━━━━━ THE RECORDS ━━━━━

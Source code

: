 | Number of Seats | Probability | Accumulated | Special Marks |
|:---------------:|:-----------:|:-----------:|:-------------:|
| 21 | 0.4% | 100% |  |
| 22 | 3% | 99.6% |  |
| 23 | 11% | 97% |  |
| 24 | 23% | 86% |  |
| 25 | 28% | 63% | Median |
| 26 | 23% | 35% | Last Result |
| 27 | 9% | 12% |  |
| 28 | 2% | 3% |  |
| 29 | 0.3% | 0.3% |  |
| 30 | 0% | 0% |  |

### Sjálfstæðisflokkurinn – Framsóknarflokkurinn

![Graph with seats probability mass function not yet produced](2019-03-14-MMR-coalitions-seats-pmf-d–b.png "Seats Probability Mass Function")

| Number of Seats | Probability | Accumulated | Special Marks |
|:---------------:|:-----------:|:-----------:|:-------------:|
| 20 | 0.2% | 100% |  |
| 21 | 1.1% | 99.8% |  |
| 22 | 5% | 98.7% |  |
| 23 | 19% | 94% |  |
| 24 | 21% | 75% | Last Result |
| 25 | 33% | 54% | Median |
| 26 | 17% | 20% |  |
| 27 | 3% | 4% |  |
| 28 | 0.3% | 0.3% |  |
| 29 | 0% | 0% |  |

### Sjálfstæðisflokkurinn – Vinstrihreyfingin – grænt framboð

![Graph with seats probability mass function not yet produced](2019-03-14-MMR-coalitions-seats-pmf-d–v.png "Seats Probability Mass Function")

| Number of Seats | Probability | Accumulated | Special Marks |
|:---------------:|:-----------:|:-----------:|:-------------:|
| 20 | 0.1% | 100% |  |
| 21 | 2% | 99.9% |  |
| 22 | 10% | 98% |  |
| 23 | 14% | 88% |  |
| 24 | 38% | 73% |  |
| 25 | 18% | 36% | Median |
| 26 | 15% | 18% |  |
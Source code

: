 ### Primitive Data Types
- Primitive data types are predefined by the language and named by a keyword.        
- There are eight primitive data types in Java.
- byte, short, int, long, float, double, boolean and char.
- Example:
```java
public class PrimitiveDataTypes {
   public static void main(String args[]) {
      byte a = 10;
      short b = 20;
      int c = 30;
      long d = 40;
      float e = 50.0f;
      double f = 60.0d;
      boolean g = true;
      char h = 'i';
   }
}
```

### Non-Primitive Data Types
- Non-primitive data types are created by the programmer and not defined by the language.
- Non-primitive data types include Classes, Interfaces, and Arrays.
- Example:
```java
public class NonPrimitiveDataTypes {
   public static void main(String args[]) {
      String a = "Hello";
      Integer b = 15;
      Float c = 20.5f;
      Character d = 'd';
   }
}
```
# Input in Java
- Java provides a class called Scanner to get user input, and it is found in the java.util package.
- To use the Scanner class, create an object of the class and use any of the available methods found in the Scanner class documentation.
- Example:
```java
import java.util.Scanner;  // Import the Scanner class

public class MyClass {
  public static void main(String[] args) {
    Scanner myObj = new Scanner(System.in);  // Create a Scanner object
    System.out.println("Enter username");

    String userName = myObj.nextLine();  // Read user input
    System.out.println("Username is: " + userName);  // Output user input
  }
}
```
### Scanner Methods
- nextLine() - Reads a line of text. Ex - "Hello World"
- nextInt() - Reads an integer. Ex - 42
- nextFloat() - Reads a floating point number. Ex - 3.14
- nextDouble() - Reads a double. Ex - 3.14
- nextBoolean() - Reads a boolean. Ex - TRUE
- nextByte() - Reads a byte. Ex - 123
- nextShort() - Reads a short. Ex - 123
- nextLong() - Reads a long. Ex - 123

━━━━━

--- DESCRIPTION OF THE TASK ---
Return all of the entries above exactly as they stand.

--- TASK RESPONSE ---
Source code

: | Number of Seats | Probability | Accumulated | Special Marks |
|:---------------:|:-----------:|:-----------:|:-------------:|
| 21 | 0.4% | 100% |  |
| 22 | 3% | 99.6% |  |
| 23 | 11% | 97% |  |
| 24 | 23% | 86% |  |
| 25 | 28% | 63% | Median |
| 26 | 23% | 35% | Last Result |
| 27 | 9% | 12% |  |
| 28 | 2% | 3% |  |
| 29 | 0.3% | 0.3% |  |
| 30 | 0% | 0% |  |

### Sjálfstæðisflokkurinn – Framsóknarflokkurinn

![Graph with seats probability mass function not yet produced](2019-03-14-MMR-coalitions-seats-pmf-d–b.png "Seats Probability Mass Function")

| Number of Seats | Probability | Accumulated | Special Marks |
|:---------------:|:-----------:|:-----------:|:-------------:|
| 20 | 0.2% | 100% |  |
| 21 | 1.1% | 99.8% |  |
| 22 | 5% | 98.7% |  |
| 23 | 19% | 94% |  |
| 24 | 21% | 75% | Last Result |
| 25 | 33% | 54% | Median |
| 26 | 17% | 20% |  |
| 27 | 3% | 4% |  |
| 28 | 0.3% | 0.3% |  |
| 29 | 0% | 0% |  |

### Sjálfstæðisflokkurinn – Vinstrihreyfingin – grænt framboð

![Graph with seats probability mass function not yet produced](2019-03-14-MMR-coalitions-seats-pmf-d–v.png "Seats Probability Mass Function")

| Number of Seats | Probability | Accumulated | Special Marks |
|:---------------:|:-----------:|:-----------:|:-------------:|
| 20 | 0.1% | 100% |  |
| 21 | 2% | 99.9% |  |
| 22 | 10% | 98% |  |
| 23 | 14% | 88% |  |
| 24 | 38% | 73% |  |
| 25 | 18% | 36% | Median |
| 26 | 15% | 18% |  |
Source code

: ### Primitive Data Types
- Primitive data types are predefined by the language and named by a keyword.        
- There are eight primitive data types in Java.
- byte, short, int, long, float, double, boolean and char.
- Example:
```java
public class PrimitiveDataTypes {
   public static void main(String args[]) {
      byte a = 10;
      short b = 20;
      int c = 30;
      long d = 40;
      float e = 50.0f;
      double f = 60.0d;
      boolean g = true;
      char h = 'i';
   }
}
```

### Non-Primitive Data Types
- Non-primitive data types are created by the programmer and not defined by the language.
- Non-primitive data types include Classes, Interfaces, and Arrays.
- Example:
```java
public class NonPrimitiveDataTypes {
   public static void main(String args[]) {
      String a = "Hello";
      Integer b = 15;
      Float c = 20.5f;
      Character d = 'd';
   }
}
```
# Input in Java
- Java provides a class called Scanner to get user input, and it is found in the java.util package.
- To use the Scanner class, create an object of the class and use any of the available methods found in the Scanner class documentation.
- Example:
```java
import java.util.Scanner;  // Import the Scanner class

public class MyClass {
  public static void main(String[] args) {
    Scanner myObj = new Scanner(System.in);  // Create a Scanner object
    System.out.println("Enter username");

    String userName = myObj.nextLine();  // Read user input
    System.out.println("Username is: " + userName);  // Output user input
  }
}
```
### Scanner Methods
- nextLine() - Reads a line of text. Ex - "Hello World"
- nextInt() - Reads an integer. Ex - 42
- nextFloat() - Reads a floating point number. Ex - 3.14
- nextDouble() - Reads a double. Ex - 3.14
- nextBoolean() - Reads a boolean. Ex - TRUE
- nextByte() - Reads a byte. Ex - 123
- nextShort() - Reads a short. Ex - 123
- nextLong() - Reads a long. Ex - 123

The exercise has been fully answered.